I know it's not teen. I know it's not fantasy. I know it's not Christian. BUT: it's good.

The story follows the point-of-view of three women in the early 1960's--two black women who work as "help" for white families and one white woman, Skeeter Phelan, who's eyes are opened more than any other respectable lady's about the state of the Help. She also stands a good 4 inches taller than any other lady in Jackson, Mississippi. Skeeter's dream is to be a writer and finds herself with a novel idea filled with passion--write about the point of view of the Help. She wants to hear the real opinions of women like Aibileen and Minny who've grown up serving white families, raising white babies, cooking for helpless white women. What's it like doing all the work, but acting invisible?

When black women finally start opening up, Skeeter and her "anonymous" Help ladies find themselves facing dangers they never thought would touch their lives. One day, a black boy is beaten until he's blind for using a white person's toilet. The next could be Skeeter for even conversing with black women. What started out as a simple book idea turns into a life-threatening stand. Will Skeeter keep standing to spread this eye-opening view to white families? Will she stand to give the Help a voice? Can they stand the pressure and threats?

My Reaction: *****
I loved The Help. Stockett has unmarked skill in writing each character's voice in a clear and distinct manner. I can read one sentence and know who's talking. I've never been to the south, I never lived in the 60's, and I don't know much history (despite the endless years of school I've attended). Some people say that Stockett's information is inaccurate with the time line or her characters aren't believable. Well, I learned more about black culture, southern culture, and 60's culture than I ever dreamed I could through a novel.
Mature Content:
The Help stole my hours of sleep and I stayed up until 2am reading it more nights in a row than I care to admit. It's an excellent read and a real read. That being said, it's certainly geared toward and appropriate for adults. Adult situations/topics like violent racism, murder, miscarriages, rape, sex outside of marriage, physical abuse, etc. are touched upon and, in some cases, addressed in detail. Language like d***, s***, h***, and racial slurs like n*gg*r are used often.

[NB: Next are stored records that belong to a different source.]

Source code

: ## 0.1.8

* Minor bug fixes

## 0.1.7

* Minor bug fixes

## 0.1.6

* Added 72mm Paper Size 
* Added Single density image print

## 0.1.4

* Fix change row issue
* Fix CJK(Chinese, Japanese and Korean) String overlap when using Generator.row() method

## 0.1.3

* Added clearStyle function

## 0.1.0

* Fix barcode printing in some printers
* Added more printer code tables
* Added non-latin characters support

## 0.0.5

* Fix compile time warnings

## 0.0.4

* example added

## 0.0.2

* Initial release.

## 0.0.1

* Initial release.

Sexual Content is remarkably low on the romance front, but there is a situation partway through the book of a naked man trying to break and enter a house. There is description of him touching himself and other forms of flaunting his clothe-less state. It's not a pleasant picture and I encourage the readers to take caution.

Overall Recommendation:
I recommend this book for adults. It's extremely well-written, heart-warming, heart-wrenching, and eye-opening. I can't say enough good things about it and I hope that you find yourself determined to live life with the right view and mindset of life, love, and people.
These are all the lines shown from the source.